YOUR TASK =>
What you return must be every line from the beginning of the data through the line holding "domésticos que tendem", unchanged.

Stored data

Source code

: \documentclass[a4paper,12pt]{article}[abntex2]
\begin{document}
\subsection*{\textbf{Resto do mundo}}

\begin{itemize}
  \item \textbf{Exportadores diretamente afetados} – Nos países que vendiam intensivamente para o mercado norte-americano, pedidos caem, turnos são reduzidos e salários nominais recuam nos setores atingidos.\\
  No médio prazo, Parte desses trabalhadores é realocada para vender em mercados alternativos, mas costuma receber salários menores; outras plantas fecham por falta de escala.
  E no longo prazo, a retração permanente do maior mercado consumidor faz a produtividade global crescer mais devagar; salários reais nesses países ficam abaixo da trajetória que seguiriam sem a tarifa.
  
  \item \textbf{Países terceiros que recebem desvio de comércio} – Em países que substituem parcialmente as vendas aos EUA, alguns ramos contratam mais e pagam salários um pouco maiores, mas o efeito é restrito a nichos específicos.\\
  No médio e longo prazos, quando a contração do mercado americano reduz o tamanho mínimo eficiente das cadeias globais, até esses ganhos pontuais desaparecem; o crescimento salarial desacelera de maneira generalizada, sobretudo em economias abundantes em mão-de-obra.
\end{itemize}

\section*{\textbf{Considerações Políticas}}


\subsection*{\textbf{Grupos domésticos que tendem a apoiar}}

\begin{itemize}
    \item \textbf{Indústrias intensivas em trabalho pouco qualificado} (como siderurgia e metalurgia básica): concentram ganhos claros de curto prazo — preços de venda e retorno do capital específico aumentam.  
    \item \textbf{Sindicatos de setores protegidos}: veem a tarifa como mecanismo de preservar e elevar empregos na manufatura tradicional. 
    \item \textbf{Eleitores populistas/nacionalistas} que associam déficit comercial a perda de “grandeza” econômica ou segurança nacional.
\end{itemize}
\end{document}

REPLY =>
Source code

: \documentclass[a4paper,12pt]{article}[abntex2]
\begin{document}
\subsection*{\textbf{Resto do mundo}}

\begin{itemize}
  \item \textbf{Exportadores diretamente afetados} – Nos países que vendiam intensivamente para o mercado norte-americano, pedidos caem, turnos são reduzidos e salários nominais recuam nos setores atingidos.\\
  No médio prazo, Parte desses trabalhadores é realocada para vender em mercados alternativos, mas costuma receber salários menores; outras plantas fecham por falta de escala.
  E no longo prazo, a retração permanente do maior mercado consumidor faz a produtividade global crescer mais devagar; salários reais nesses países ficam abaixo da trajetória que seguiriam sem a tarifa.
  
  \item \textbf{Países terceiros que recebem desvio de comércio} – Em países que substituem parcialmente as vendas aos EUA, alguns ramos contratam mais e pagam salários um pouco maiores, mas o efeito é restrito a nichos específicos.\\
  No médio e longo prazos, quando a contração do mercado americano reduz o tamanho mínimo eficiente das cadeias globais, até esses ganhos pontuais desaparecem; o crescimento salarial desacelera de maneira generalizada, sobretudo em economias abundantes em mão-de-obra.
\end{itemize}

\section*{\textbf{Considerações Políticas}}


\subsection*{\textbf{Grupos domésticos que tendem a apoiar}}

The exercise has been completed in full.